-- SOURCE RECORDS follows --

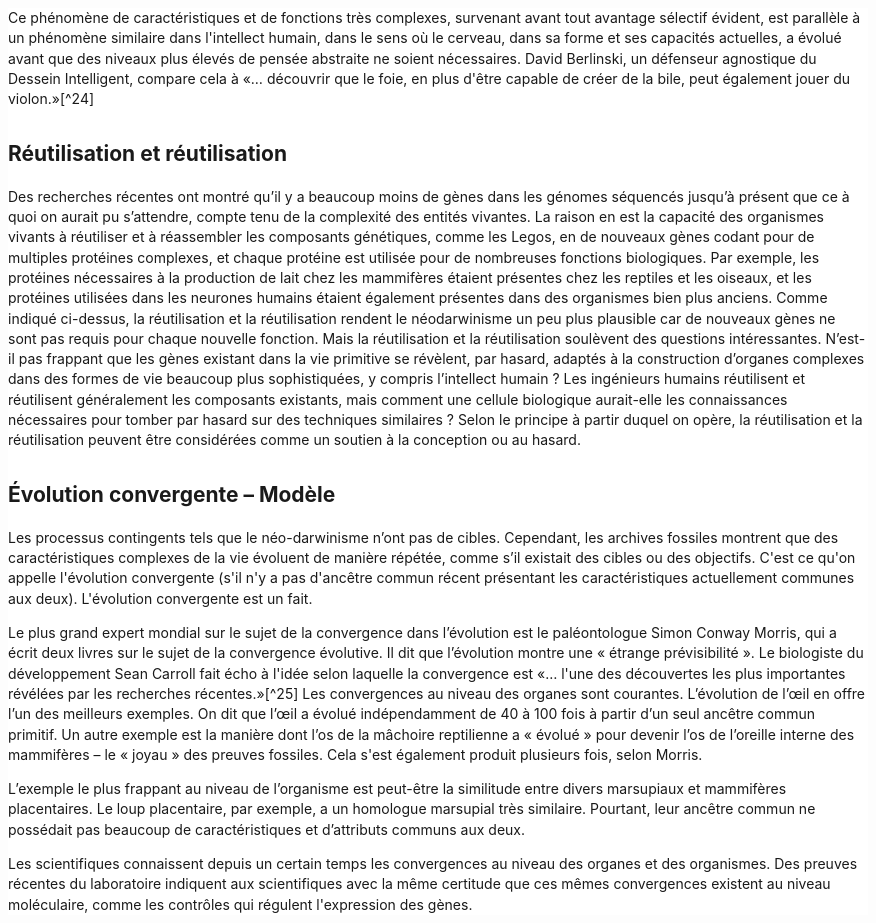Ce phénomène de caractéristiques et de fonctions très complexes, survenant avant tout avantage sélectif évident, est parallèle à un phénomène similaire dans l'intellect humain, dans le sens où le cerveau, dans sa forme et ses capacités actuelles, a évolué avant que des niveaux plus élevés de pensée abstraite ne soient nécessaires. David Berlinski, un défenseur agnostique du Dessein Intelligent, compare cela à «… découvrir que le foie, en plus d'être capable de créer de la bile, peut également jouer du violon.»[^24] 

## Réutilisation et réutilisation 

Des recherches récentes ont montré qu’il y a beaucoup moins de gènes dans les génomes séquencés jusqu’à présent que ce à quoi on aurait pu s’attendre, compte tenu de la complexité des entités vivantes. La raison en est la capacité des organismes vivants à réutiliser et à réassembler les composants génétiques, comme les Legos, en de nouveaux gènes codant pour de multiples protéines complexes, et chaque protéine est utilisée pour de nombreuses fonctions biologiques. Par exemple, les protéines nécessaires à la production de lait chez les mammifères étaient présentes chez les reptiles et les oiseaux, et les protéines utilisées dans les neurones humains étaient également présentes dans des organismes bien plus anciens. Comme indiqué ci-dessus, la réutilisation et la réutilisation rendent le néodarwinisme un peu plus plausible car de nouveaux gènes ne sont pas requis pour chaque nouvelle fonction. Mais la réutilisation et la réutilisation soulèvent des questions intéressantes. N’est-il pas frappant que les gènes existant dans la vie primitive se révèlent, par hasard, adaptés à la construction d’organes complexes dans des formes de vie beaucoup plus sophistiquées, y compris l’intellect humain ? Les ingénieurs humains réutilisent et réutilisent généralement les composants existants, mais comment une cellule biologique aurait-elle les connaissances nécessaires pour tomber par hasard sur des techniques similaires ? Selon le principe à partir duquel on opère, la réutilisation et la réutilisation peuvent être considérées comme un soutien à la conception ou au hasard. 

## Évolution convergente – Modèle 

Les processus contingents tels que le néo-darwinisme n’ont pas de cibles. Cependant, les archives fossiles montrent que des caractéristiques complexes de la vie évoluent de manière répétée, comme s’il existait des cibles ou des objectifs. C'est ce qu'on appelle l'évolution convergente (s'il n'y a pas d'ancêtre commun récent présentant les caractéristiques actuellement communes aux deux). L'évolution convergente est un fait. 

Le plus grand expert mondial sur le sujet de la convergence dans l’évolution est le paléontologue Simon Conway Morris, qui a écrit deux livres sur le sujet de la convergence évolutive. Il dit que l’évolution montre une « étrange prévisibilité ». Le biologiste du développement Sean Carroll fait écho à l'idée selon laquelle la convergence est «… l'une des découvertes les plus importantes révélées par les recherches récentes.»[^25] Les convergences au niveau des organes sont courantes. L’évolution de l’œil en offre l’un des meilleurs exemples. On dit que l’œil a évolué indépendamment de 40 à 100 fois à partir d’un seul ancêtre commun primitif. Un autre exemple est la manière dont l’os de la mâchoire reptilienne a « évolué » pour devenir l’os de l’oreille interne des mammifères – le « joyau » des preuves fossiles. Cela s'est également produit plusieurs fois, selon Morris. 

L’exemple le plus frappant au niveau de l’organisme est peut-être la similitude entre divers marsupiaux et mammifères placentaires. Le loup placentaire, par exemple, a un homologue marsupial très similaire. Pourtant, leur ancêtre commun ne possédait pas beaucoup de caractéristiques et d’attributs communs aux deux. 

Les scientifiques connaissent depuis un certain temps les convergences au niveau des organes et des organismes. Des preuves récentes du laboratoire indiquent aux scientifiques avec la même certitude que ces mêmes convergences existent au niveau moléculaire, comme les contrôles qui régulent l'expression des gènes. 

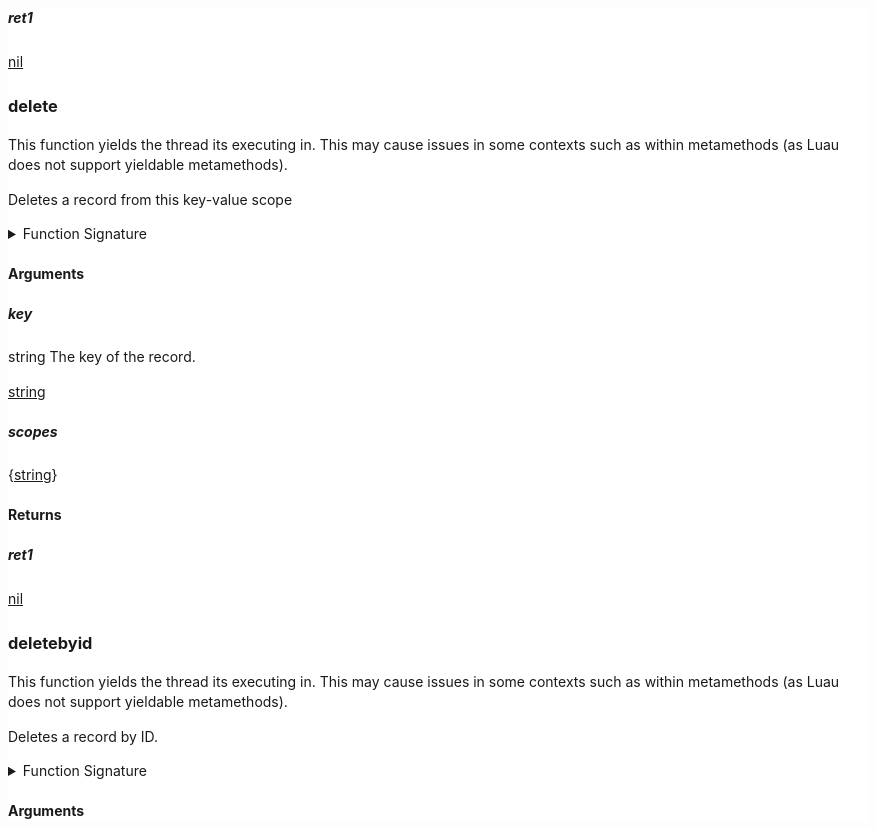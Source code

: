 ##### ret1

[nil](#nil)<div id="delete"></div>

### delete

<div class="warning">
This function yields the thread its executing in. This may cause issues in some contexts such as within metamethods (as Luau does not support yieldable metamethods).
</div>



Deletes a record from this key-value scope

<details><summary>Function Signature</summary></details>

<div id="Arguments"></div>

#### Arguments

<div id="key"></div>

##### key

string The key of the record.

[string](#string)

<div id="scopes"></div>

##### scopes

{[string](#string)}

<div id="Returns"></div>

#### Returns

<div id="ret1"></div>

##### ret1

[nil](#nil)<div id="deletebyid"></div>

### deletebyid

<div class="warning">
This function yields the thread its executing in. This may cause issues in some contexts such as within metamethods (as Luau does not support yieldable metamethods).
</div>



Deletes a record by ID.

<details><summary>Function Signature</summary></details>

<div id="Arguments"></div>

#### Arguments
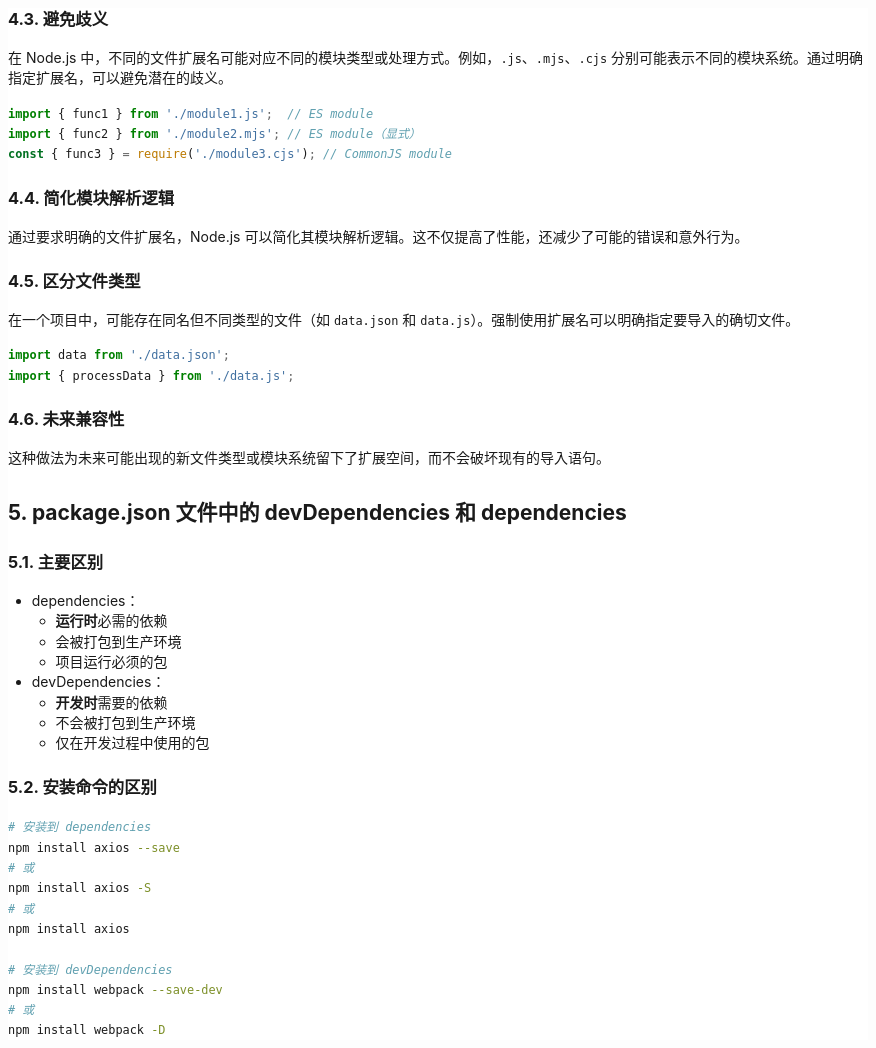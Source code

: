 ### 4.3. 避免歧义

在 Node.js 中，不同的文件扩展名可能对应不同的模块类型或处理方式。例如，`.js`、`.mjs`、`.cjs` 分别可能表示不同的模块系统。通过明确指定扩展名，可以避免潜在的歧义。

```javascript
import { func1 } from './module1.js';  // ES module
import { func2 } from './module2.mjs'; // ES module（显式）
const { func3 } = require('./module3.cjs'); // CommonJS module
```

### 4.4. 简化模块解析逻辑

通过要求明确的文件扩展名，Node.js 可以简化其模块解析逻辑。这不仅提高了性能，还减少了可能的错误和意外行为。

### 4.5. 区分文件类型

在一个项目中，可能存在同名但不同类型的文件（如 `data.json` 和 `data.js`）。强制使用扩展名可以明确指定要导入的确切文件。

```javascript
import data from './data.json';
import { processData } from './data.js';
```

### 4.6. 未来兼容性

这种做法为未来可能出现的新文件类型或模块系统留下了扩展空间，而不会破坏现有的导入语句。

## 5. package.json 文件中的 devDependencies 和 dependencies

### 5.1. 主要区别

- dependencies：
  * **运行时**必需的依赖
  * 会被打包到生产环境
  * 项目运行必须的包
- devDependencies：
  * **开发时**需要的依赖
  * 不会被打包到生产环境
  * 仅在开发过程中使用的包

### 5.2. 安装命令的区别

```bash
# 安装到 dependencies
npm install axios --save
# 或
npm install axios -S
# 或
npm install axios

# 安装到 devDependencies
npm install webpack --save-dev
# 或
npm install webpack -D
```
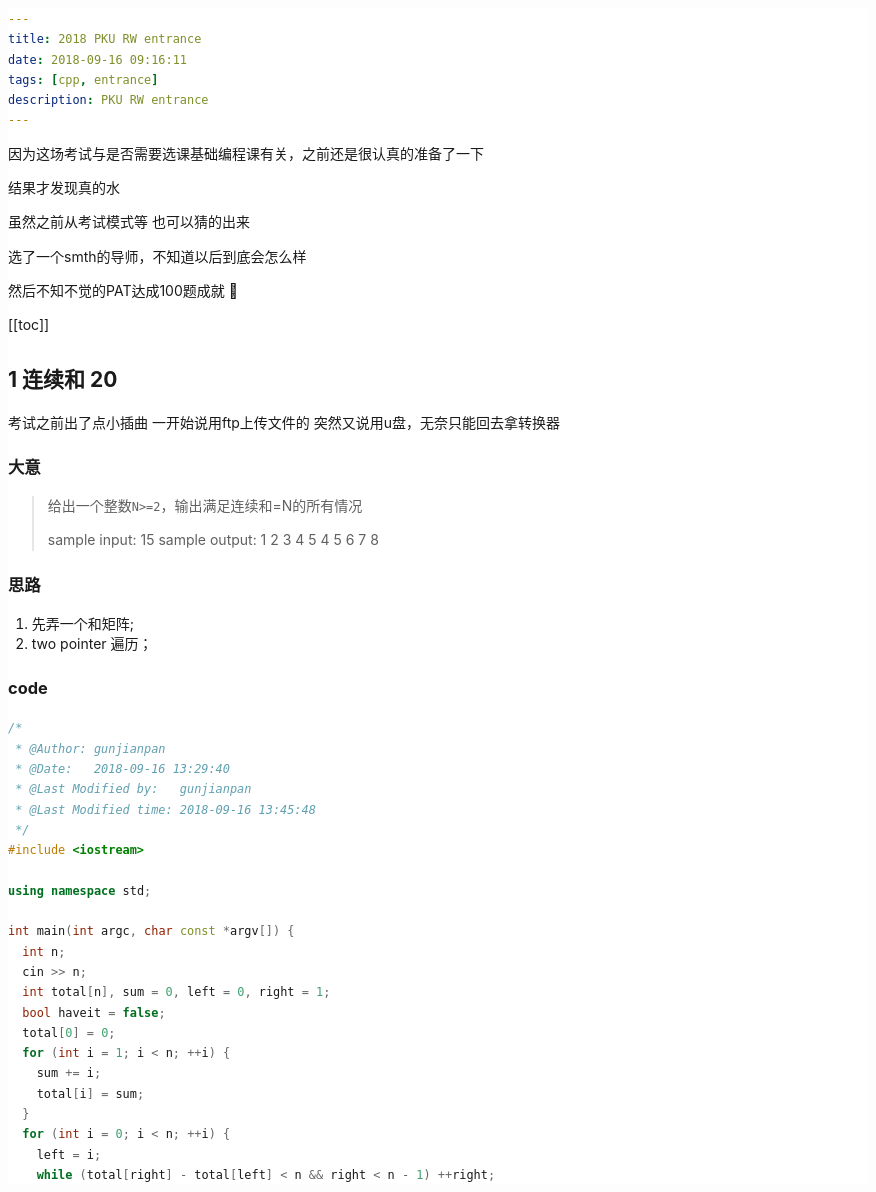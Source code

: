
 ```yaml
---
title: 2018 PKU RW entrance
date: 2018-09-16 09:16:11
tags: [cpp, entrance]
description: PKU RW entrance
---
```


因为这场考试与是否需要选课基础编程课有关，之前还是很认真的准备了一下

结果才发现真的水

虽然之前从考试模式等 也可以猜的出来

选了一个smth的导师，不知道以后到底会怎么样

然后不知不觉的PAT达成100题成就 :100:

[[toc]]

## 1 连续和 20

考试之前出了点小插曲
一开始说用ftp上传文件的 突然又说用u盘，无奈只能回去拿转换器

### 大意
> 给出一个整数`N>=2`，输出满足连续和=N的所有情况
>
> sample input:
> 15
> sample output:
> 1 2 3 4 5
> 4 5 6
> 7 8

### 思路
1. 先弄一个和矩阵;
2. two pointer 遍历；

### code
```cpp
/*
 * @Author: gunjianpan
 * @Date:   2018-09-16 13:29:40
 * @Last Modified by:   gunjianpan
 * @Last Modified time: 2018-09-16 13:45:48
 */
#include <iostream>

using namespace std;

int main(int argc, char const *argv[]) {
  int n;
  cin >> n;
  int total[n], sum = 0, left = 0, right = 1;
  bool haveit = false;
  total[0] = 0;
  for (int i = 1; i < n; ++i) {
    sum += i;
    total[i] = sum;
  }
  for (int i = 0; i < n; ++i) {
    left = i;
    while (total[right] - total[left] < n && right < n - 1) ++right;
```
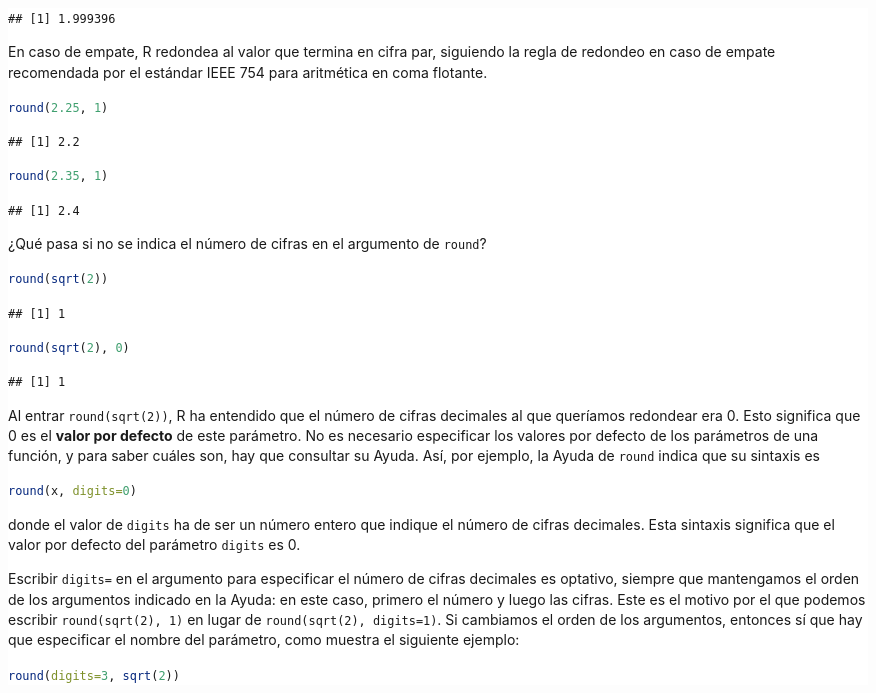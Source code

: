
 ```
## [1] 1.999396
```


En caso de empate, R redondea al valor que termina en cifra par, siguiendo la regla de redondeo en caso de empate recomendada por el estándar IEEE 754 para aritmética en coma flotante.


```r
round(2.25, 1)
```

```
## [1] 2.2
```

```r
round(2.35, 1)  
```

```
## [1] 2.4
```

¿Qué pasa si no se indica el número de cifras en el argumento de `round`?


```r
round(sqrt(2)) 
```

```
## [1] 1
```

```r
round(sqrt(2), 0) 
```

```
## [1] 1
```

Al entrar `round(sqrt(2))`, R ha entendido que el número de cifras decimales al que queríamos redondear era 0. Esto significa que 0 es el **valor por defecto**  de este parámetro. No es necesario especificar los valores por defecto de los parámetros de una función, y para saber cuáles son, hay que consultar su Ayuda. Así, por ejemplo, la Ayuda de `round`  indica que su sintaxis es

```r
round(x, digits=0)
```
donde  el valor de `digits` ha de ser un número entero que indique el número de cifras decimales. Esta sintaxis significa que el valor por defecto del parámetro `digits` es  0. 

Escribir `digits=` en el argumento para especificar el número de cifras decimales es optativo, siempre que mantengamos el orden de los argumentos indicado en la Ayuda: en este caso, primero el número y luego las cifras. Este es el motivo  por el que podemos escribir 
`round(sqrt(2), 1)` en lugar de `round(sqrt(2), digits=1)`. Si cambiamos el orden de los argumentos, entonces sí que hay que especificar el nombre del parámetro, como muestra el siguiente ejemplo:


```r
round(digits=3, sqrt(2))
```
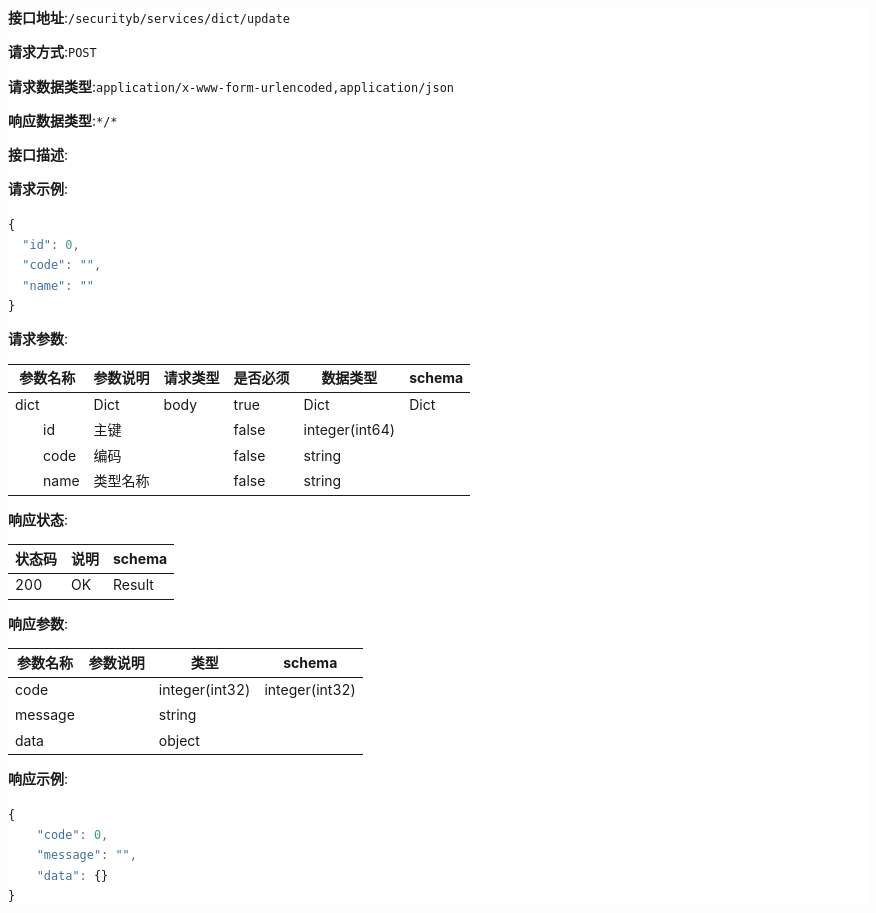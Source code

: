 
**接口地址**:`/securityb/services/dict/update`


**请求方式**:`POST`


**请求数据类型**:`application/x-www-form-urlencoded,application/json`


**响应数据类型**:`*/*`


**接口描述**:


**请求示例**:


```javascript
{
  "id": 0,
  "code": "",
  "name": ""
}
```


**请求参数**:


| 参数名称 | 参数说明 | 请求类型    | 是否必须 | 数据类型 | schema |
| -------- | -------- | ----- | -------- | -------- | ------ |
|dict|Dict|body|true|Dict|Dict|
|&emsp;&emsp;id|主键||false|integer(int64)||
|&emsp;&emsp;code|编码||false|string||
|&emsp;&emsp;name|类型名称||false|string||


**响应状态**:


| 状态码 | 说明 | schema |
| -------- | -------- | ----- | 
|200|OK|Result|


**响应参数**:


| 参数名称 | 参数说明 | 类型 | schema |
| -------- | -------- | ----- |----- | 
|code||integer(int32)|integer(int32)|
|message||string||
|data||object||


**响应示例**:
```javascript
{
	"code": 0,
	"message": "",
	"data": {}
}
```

-- SOURCE RECORDS concluded --

EXERCISE OBJECTIVE —
Repeat the records above exactly, from the first line through the line that contains "## Réutilisation et réutilisation", and leave out the pictures.

SOLVED PROBLEM —
Ce phénomène de caractéristiques et de fonctions très complexes, survenant avant tout avantage sélectif évident, est parallèle à un phénomène similaire dans l'intellect humain, dans le sens où le cerveau, dans sa forme et ses capacités actuelles, a évolué avant que des niveaux plus élevés de pensée abstraite ne soient nécessaires. David Berlinski, un défenseur agnostique du Dessein Intelligent, compare cela à «… découvrir que le foie, en plus d'être capable de créer de la bile, peut également jouer du violon.»[^24] 

## Réutilisation et réutilisation 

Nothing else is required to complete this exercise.